- Theatrical poster
- Directed by: Shebi Chowghat
- Produced by: John Joseph
- Starring: Hemanth Menon Meera Nandan Sreejith Vijay Rejith Menon Sreejith Ravi Kalabhavan Mani Nedumudi Venu Lena Sarayu Saiju Kurup Roshan
- Cinematography: Firoz Khan
- Music by: Jasnifer Maharoof
- Production company: Mega Media Films
- Distributed by: Happy and Ruby Cinema Release
- Release date: 5 July 2013;
- Country: India
- Language: Malayalam

= Tourist Home (film) =

Tourist Home is a 2013 Malayalam thriller film directed by Shebi.

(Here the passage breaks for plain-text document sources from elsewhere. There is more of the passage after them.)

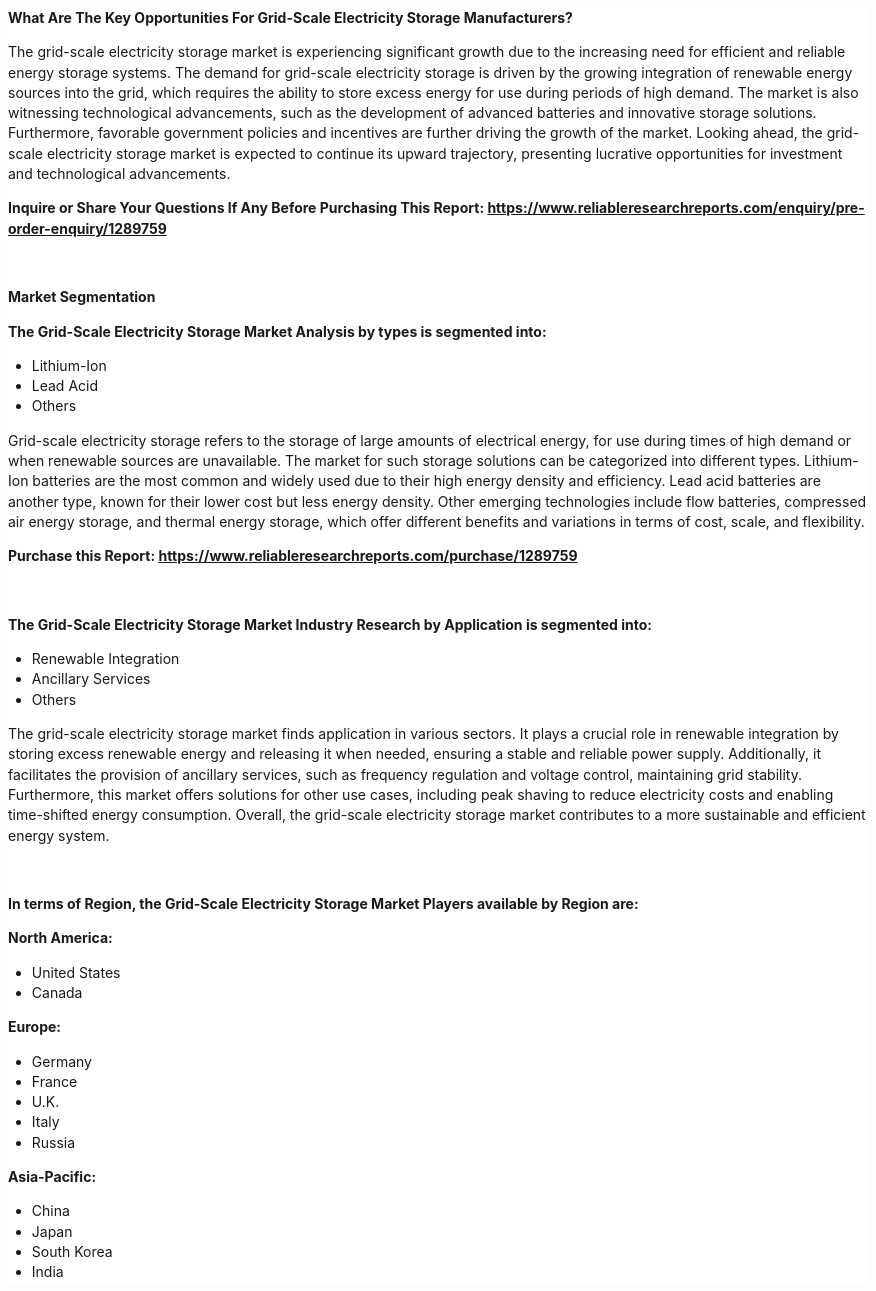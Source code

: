 <p><strong>What Are The Key Opportunities For Grid-Scale Electricity Storage Manufacturers?</strong></p>
<p><p>The grid-scale electricity storage market is experiencing significant growth due to the increasing need for efficient and reliable energy storage systems. The demand for grid-scale electricity storage is driven by the growing integration of renewable energy sources into the grid, which requires the ability to store excess energy for use during periods of high demand. The market is also witnessing technological advancements, such as the development of advanced batteries and innovative storage solutions. Furthermore, favorable government policies and incentives are further driving the growth of the market. Looking ahead, the grid-scale electricity storage market is expected to continue its upward trajectory, presenting lucrative opportunities for investment and technological advancements.</p></p>
<p><strong>Inquire or Share Your Questions If Any Before Purchasing This Report: <a href="https://www.reliableresearchreports.com/enquiry/pre-order-enquiry/1289759">https://www.reliableresearchreports.com/enquiry/pre-order-enquiry/1289759</a></strong></p>
<p>&nbsp;</p>
<p><strong>Market Segmentation</strong></p>
<p><strong>The Grid-Scale Electricity Storage Market Analysis by types is segmented into:</strong></p>
<p><ul><li>Lithium-Ion</li><li>Lead Acid</li><li>Others</li></ul></p>
<p><p>Grid-scale electricity storage refers to the storage of large amounts of electrical energy, for use during times of high demand or when renewable sources are unavailable. The market for such storage solutions can be categorized into different types. Lithium-Ion batteries are the most common and widely used due to their high energy density and efficiency. Lead acid batteries are another type, known for their lower cost but less energy density. Other emerging technologies include flow batteries, compressed air energy storage, and thermal energy storage, which offer different benefits and variations in terms of cost, scale, and flexibility.</p></p>
<p><strong>Purchase this Report:&nbsp;<a href="https://www.reliableresearchreports.com/purchase/1289759">https://www.reliableresearchreports.com/purchase/1289759</a></strong></p>
<p>&nbsp;</p>
<p><strong>The Grid-Scale Electricity Storage Market Industry Research by Application is segmented into:</strong></p>
<p><ul><li>Renewable Integration</li><li>Ancillary Services</li><li>Others</li></ul></p>
<p><p>The grid-scale electricity storage market finds application in various sectors. It plays a crucial role in renewable integration by storing excess renewable energy and releasing it when needed, ensuring a stable and reliable power supply. Additionally, it facilitates the provision of ancillary services, such as frequency regulation and voltage control, maintaining grid stability. Furthermore, this market offers solutions for other use cases, including peak shaving to reduce electricity costs and enabling time-shifted energy consumption. Overall, the grid-scale electricity storage market contributes to a more sustainable and efficient energy system.</p></p>
<p>&nbsp;</p>
<p><strong>In terms of Region, the Grid-Scale Electricity Storage Market Players available by Region are:</strong></p>
<p>
    <p> <strong> North America: </strong>
        <ul>
            <li>United States</li>
            <li>Canada</li>
        </ul>
        </p> 
    <p> <strong> Europe: </strong>
        <ul>
            <li>Germany</li>
            <li>France</li>
            <li>U.K.</li>
            <li>Italy</li>
            <li>Russia</li>
        </ul>
        </p> 
    <p> <strong> Asia-Pacific: </strong>
        <ul>
            <li>China</li>
            <li>Japan</li>
            <li>South Korea</li>
            <li>India</li>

The film plots a series of incidents that take place in the 10 rooms of a tourist home. It is written by ten writers and is produced under the banner of Mega Media. The highlight of the film is that the entire story is filmed using a single shot. It is arguably the first Indian film to be made using this technique.

The film has an ensemble cast featuring more than 40 actors including Hemanth Menon, Meera Nandan, Sreejith Vijay, Rejith Menon, Sreejith Ravi, Kalabhavan Mani, Nedumudi Venu, Lena, Sarayu, Saiju Kurup and Roshan.

==Plot==
The film traces a series of incidents that take place in the 10 rooms of a tourist home. The plot revolves around the following characters: two young boys who have a bad past due to their unethical lives, an old man who has come for the medical aid for his grandson in the medical college, a policeman and a prostitute, a woman who is forced to resort to unlawful means to earn money to meet the medical expenses for her ill husband, a man who fear to attend an interview and his friend, an astrologer who chants different ways to get a peaceful mind, a daughter who tries to remind the unethical ways of her father, a woman, her daughter and dance master to participate in a dance reality show, a woman who has come to abort her pregnancy from her husband's friend, and a gang who has taken a room for gambling, who are all staying in that ten rooms of the Tourist Home.

==Cast==

- Hemanth Menon as Jojo
- Meera Nandan as Reshma
- Sreejith Vijay
- Rejith Menon
- Sreejith Ravi as Rajeev
- Kalabhavan Mani as traffic cop
- Nedumudi Venu
- Lena
- Sarayu as Anitha
- Saiju Kurup
- Suvith Krishna as Aloysius
- Roshan Basheer as Sajan
- Madhupal as Mammootty
- Kochu Preman as money lender
- Kottayam Nazeer as a thief
- Edavela Babu as Chackochan
- Maniyan Pilla Raju as Sathyanathan
- Chembil Ashokan as a pimp
- Sunil Sukhada as a dance instructor Peethambaran
- Kunchan
- Narayanankutty as Shivankutty
- Ajay Nataraj as a thief
- Thesni Khan
- Sreelatha Namboothiri
- Archana Menon as a hooker
- Mukundan

==Production==
The story of the film has some similarities with V. K. Prakash's 2012 film Trivandrum Lodge, which also showcases the lives of tenants in a lodge. However, Shebi, who had earlier directed Plus Two, says, "I have been working close to two-and-half years to put together a team and to perfect the technical side of the film. So, when Trivandrum Lodge was announced, I was a bit nervous; I felt that all my work would go down the drain because we took so long to begin." About shooting the entire film in a single shot, he says, "I was inspired by the movie Russian Ark, which was filmed using a single sequence. The climax scene in Lal Jose's Classmates used a similar technique. That's when the idea of doing an entire film stringing together different stories and capturing it in a single shot struck me."

== Reception ==
A critic from Rediff.com wrote that "Yet, Tourist Home is an interesting one-time watch".